Evaluate the line integral $$\int_C \ x^2 dx+(x+y)dy \ $$ where $C$ is the path of the right triangle with vertices $(0,0), (4,0)$ and $(0,10)$ starts from the origin and goes to $(4,0)$ then to $(0,10)$ then back to the origin.
I did this problem but the answer is incorrect. First I looked at it from $(0,0)$ to $(4,0)$ THe magnitude of $r'(t)$ was $4$. $r(t) = \langle 4t,0 \rangle$ for $0 \le t \le 1$. Using this information I got $40/3$ as my answer after evaluating the integral.
Then I looked at the point from $(4,0)$ to $(0,10)$ $r(t)=\langle 4-4t,10t \rangle$ for $0 \le t \le 1$ The magnitude of $r'(t)$ is $2 \sqrt{29}$ Using this information I got $\frac{74}{3}\sqrt{29}$ as my answer after evaluating the integral.
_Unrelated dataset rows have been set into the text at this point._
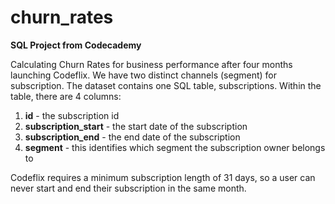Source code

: # churn_rates

**SQL Project from Codecademy**

Calculating Churn Rates for business performance after four months launching Codeflix.
We have two distinct channels (segment) for subscription.
The dataset contains one SQL table, subscriptions. Within the table, there are 4 columns:

1. **id** - the subscription id
2. **subscription_start** - the start date of the subscription
3. **subscription_end** - the end date of the subscription
4. **segment** - this identifies which segment the subscription owner belongs to

Codeflix requires a minimum subscription length of 31 days, so a user can never start and end their subscription in the same month.

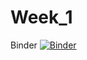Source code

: # Week_1
Binder  [![Binder](https://mybinder.org/badge_logo.svg)](https://mybinder.org/v2/gh/NinaLisakowski/4semPython/master?urlpath=Week1%2FWeek_1.ipynb)
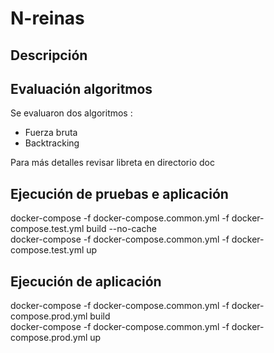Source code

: # N-reinas

## Descripción

## Evaluación algoritmos

Se evaluaron dos algoritmos :

- Fuerza bruta
- Backtracking

Para más detalles revisar libreta en directorio doc


## Ejecución de pruebas e aplicación
docker-compose -f docker-compose.common.yml -f docker-compose.test.yml build --no-cache  
docker-compose -f docker-compose.common.yml -f docker-compose.test.yml up  

## Ejecución de aplicación
docker-compose -f docker-compose.common.yml -f docker-compose.prod.yml build  
docker-compose -f docker-compose.common.yml -f docker-compose.prod.yml up  





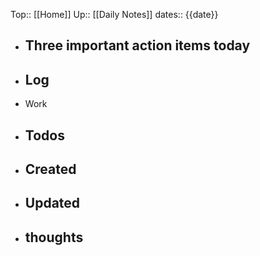 Top:: [[Home]]
Up:: [[Daily Notes]]
dates:: {{date}}

- Three important action items today
	- 
- Log
	- 
- Work
- Todos
	- 
- Created
	- 
- Updated
	- 
- thoughts 
	- 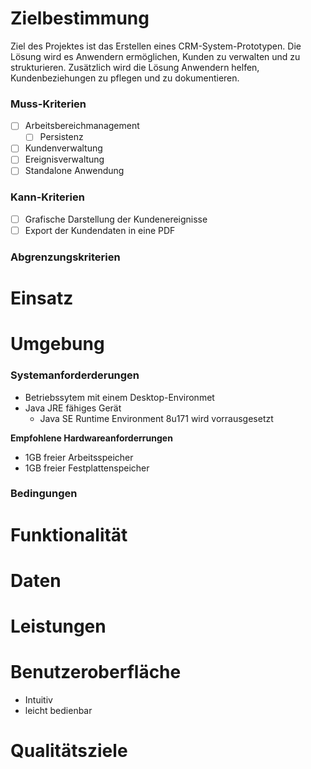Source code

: # Zielbestimmung
Ziel des Projektes ist das Erstellen eines CRM-System-Prototypen. Die Lösung wird es Anwendern ermöglichen, Kunden zu verwalten und zu strukturieren. Zusätzlich wird die Lösung Anwendern helfen, Kundenbeziehungen zu pflegen und zu dokumentieren.
### Muss-Kriterien
- [ ] Arbeitsbereichmanagement
  - [ ] Persistenz
- [ ] Kundenverwaltung
- [ ] Ereignisverwaltung
- [ ] Standalone Anwendung

### Kann-Kriterien
- [ ] Grafische Darstellung der Kundenereignisse
- [ ] Export der Kundendaten in eine PDF 

### Abgrenzungskriterien

# Einsatz

# Umgebung

### Systemanforderderungen

* Betriebssytem mit einem Desktop-Environmet
* Java JRE fähiges Gerät
  * Java SE Runtime Environment 8u171 wird vorrausgesetzt
  
**Empfohlene Hardwareanforderrungen**
* 1GB freier Arbeitsspeicher
* 1GB freier Festplattenspeicher

### Bedingungen

# Funktionalität
# Daten
# Leistungen
# Benutzeroberfläche

* Intuitiv
* leicht bedienbar

# Qualitätsziele
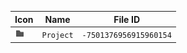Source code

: | Icon | Name | File ID |
| ---  | ---  | ---     |
| ![](Project.png) | `Project` | `-7501376956915960154` |
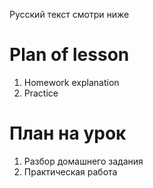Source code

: Русский текст смотри ниже

# Plan of lesson <br/>
1. Homework explanation  <br/>
2. Practice  <br/>


# План на урок <br/>
1. Разбор домашнего задания  <br/>
2. Практическая работа  <br/>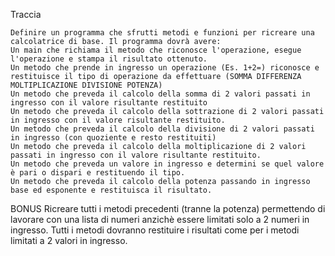 Traccia

    Definire un programma che sfrutti metodi e funzioni per ricreare una calcolatrice di base. Il programma dovrà avere:
    Un main che richiama il metodo che riconosce l'operazione, esegue l'operazione e stampa il risultato ottenuto.
    Un metodo che prende in ingresso un operazione (Es. 1+2=) riconosce e restituisce il tipo di operazione da effettuare (SOMMA DIFFERENZA MOLTIPLICAZIONE DIVISIONE POTENZA)
    Un metodo che preveda il calcolo della somma di 2 valori passati in ingresso con il valore risultante restituito
    Un metodo che preveda il calcolo della sottrazione di 2 valori passati in ingresso con il valore risultante restituito.
    Un metodo che preveda il calcolo della divisione di 2 valori passati in ingresso (con quoziente e resto restituiti)
    Un metodo che preveda il calcolo della moltiplicazione di 2 valori passati in ingresso con il valore risultante restituito.
    Un metodo che preveda un valore in ingresso e determini se quel valore è pari o dispari e restituendo il tipo.
    Un metodo che preveda il calcolo della potenza passando in ingresso base ed esponente e restituisca il risultato.

BONUS
Ricreare tutti i metodi precedenti (tranne la potenza) permettendo di lavorare con una lista di numeri anzichè essere limitati solo a 2 numeri in ingresso. Tutti i metodi dovranno restituire i risultati come per i metodi limitati a 2 valori in ingresso.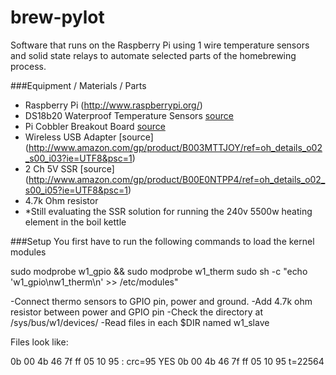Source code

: brew-pylot
==========

Software that runs on the Raspberry Pi using 1 wire temperature sensors and solid state relays to automate selected parts of the homebrewing process.

###Equipment / Materials / Parts
- Raspberry Pi (http://www.raspberrypi.org/)
- DS18b20 Waterproof Temperature Sensors [source](http://www.amazon.com/gp/product/B00CC7TGKO/ref=oh_details_o02_s00_i04?ie=UTF8&psc=1)
- Pi Cobbler Breakout Board [source](http://www.amazon.com/gp/product/B00EBXP3R2/ref=oh_details_o02_s00_i00?ie=UTF8&psc=1)
- Wireless USB Adapter [source] (http://www.amazon.com/gp/product/B003MTTJOY/ref=oh_details_o02_s00_i03?ie=UTF8&psc=1)
- 2 Ch 5V SSR [source] (http://www.amazon.com/gp/product/B00E0NTPP4/ref=oh_details_o02_s00_i05?ie=UTF8&psc=1)
- 4.7k Ohm resistor
- *Still evaluating the SSR solution for running the 240v 5500w heating element in the boil kettle

###Setup
You first have to run the following commands to load the kernel modules

  sudo modprobe w1_gpio && sudo modprobe w1_therm
  sudo sh -c "echo 'w1_gpio\nw1_therm\n' >> /etc/modules"

-Connect thermo sensors to GPIO pin, power and ground.
-Add 4.7k ohm resistor between power and GPIO pin
-Check the directory at /sys/bus/w1/devices/
-Read files in each $DIR named w1_slave

Files look like:

  0b 00 4b 46 7f ff 05 10 95 : crc=95 YES
  0b 00 4b 46 7f ff 05 10 95 t=22564
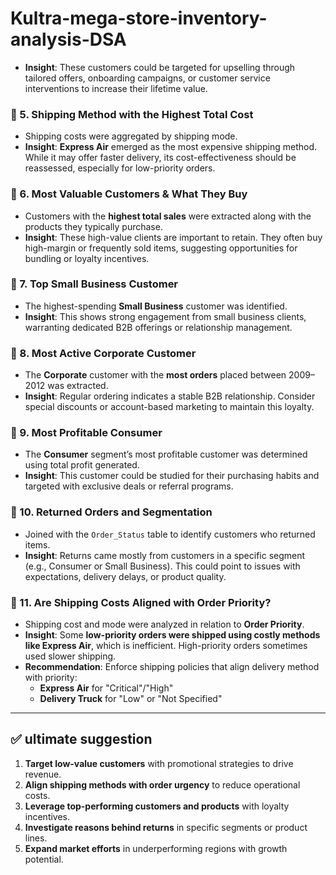 # Kultra-mega-store-inventory-analysis-DSA
- **Insight**: These customers could be targeted for upselling through tailored offers, onboarding campaigns, or customer service interventions to increase their lifetime value.

### 🔹 5. Shipping Method with the Highest Total Cost
- Shipping costs were aggregated by shipping mode.
- **Insight**: **Express Air** emerged as the most expensive shipping method. While it may offer faster delivery, its cost-effectiveness should be reassessed, especially for low-priority orders.

### 🔹 6. Most Valuable Customers & What They Buy
- Customers with the **highest total sales** were extracted along with the products they typically purchase.
- **Insight**: These high-value clients are important to retain. They often buy high-margin or frequently sold items, suggesting opportunities for bundling or loyalty incentives.

### 🔹 7. Top Small Business Customer
- The highest-spending **Small Business** customer was identified.
- **Insight**: This shows strong engagement from small business clients, warranting dedicated B2B offerings or relationship management.

### 🔹 8. Most Active Corporate Customer
- The **Corporate** customer with the **most orders** placed between 2009–2012 was extracted.
- **Insight**: Regular ordering indicates a stable B2B relationship. Consider special discounts or account-based marketing to maintain this loyalty.

### 🔹 9. Most Profitable Consumer
- The **Consumer** segment’s most profitable customer was determined using total profit generated.
- **Insight**: This customer could be studied for their purchasing habits and targeted with exclusive deals or referral programs.

### 🔹 10. Returned Orders and Segmentation
- Joined with the `Order_Status` table to identify customers who returned items.
- **Insight**: Returns came mostly from customers in a specific segment (e.g., Consumer or Small Business). This could point to issues with expectations, delivery delays, or product quality.

### 🔹 11. Are Shipping Costs Aligned with Order Priority?
- Shipping cost and mode were analyzed in relation to **Order Priority**.
- **Insight**: Some **low-priority orders were shipped using costly methods like Express Air**, which is inefficient. High-priority orders sometimes used slower shipping.
- **Recommendation**: Enforce shipping policies that align delivery method with priority:
  - **Express Air** for "Critical"/"High"
  - **Delivery Truck** for "Low" or "Not Specified"

---

## ✅ ultimate suggestion 

1. **Target low-value customers** with promotional strategies to drive revenue.
2. **Align shipping methods with order urgency** to reduce operational costs.
3. **Leverage top-performing customers and products** with loyalty incentives.
4. **Investigate reasons behind returns** in specific segments or product lines.
5. **Expand market efforts** in underperforming regions with growth potential.
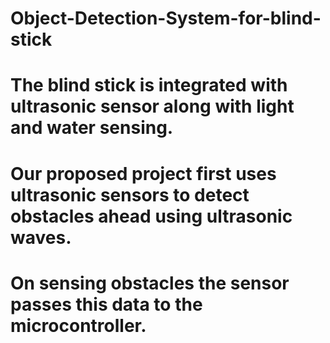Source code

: # Object-Detection-System-for-blind-stick
# The blind stick is integrated with ultrasonic sensor along with light and water sensing. 
# Our proposed project first uses ultrasonic sensors to detect obstacles ahead using ultrasonic waves.
# On sensing obstacles the sensor passes this data to the microcontroller.
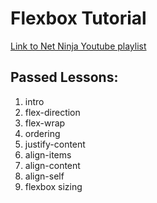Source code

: # Flexbox Tutorial

[Link to Net Ninja Youtube playlist](https://www.youtube.com/playlist?list=PLu8EoSxDXHP7xj_y6NIAhy0wuCd4uVdid)

## Passed Lessons:

1. intro
1. flex-direction
1. flex-wrap
1. ordering
1. justify-content
1. align-items
1. align-content
1. align-self
1. flexbox sizing

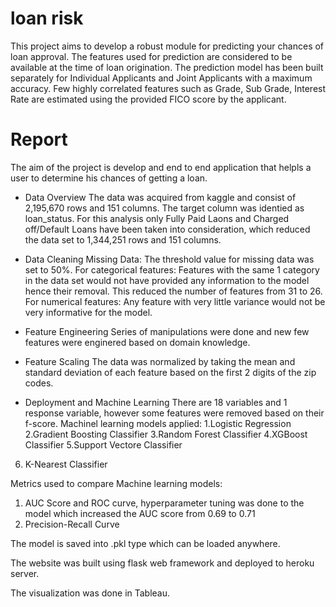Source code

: # loan risk
This project aims to develop a robust module for predicting your chances of loan approval. The features used for prediction are considered to be available at the time of loan origination. The prediction model has been built separately for Individual Applicants and Joint Applicants with a maximum accuracy. Few highly correlated features such as Grade, Sub Grade, Interest Rate are estimated using the provided FICO score by the applicant. 

# Report
The aim of the project is develop and end to end application that helpls a user to determine his chances of getting a loan.

* Data Overview
The  data was acquired from kaggle and consist of 2,195,670 rows and 151 columns. The target column was identied as loan_status. 
For this analysis only Fully Paid Laons and Charged off/Default Loans have been taken into consideration, which reduced the data set to 1,344,251 rows and 151 columns.

* Data Cleaning
Missing Data: The threshold value for missing data was set to 50%. 
For categorical features: Features with the same 1 category in the data set would not have provided any information to the model hence their removal.
This reduced the number of features from 31 to 26.
For numerical features: Any feature with very little variance would not be very informative for the model.

* Feature Engineering
Series of manipulations were done and new few features were enginered based on domain knowledge.

* Feature Scaling
The data was normalized by taking the mean and standard deviation of each feature based on the first 2 digits of the zip codes.

* Deployment and Machine Learning 
There are 18 variables and 1 response variable, however some features were removed based on their f-score. 
Machinel learning models applied:
1.Logistic Regression
2.Gradient Boosting Classifier
3.Random Forest Classifier
4.XGBoost Classifier
5.Support Vectore Classifier
6. K-Nearest Classifier

Metrics used to compare Machine learning models:
1. AUC Score and ROC curve, hyperparameter tuning was done to the model which increased the AUC score from 0.69 to 0.71
2. Precision-Recall Curve

The model is saved into .pkl type which can be loaded anywhere.

The website was built using flask web framework and deployed to heroku server.

The visualization was done in Tableau.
Then I looked at the point from $(0,10)$ to $(0,0)$ $r(t) = \langle 0,-10t \rangle$ for $-1 \le t \le 0$ The magnitude of $r'(t)$ is $10$ Evaluating the integral I got the answer of $50$
Adding all three my final answer was $196.1673986$ but lon capa says this is incorrect. Can someone tell me where I am making a mistake?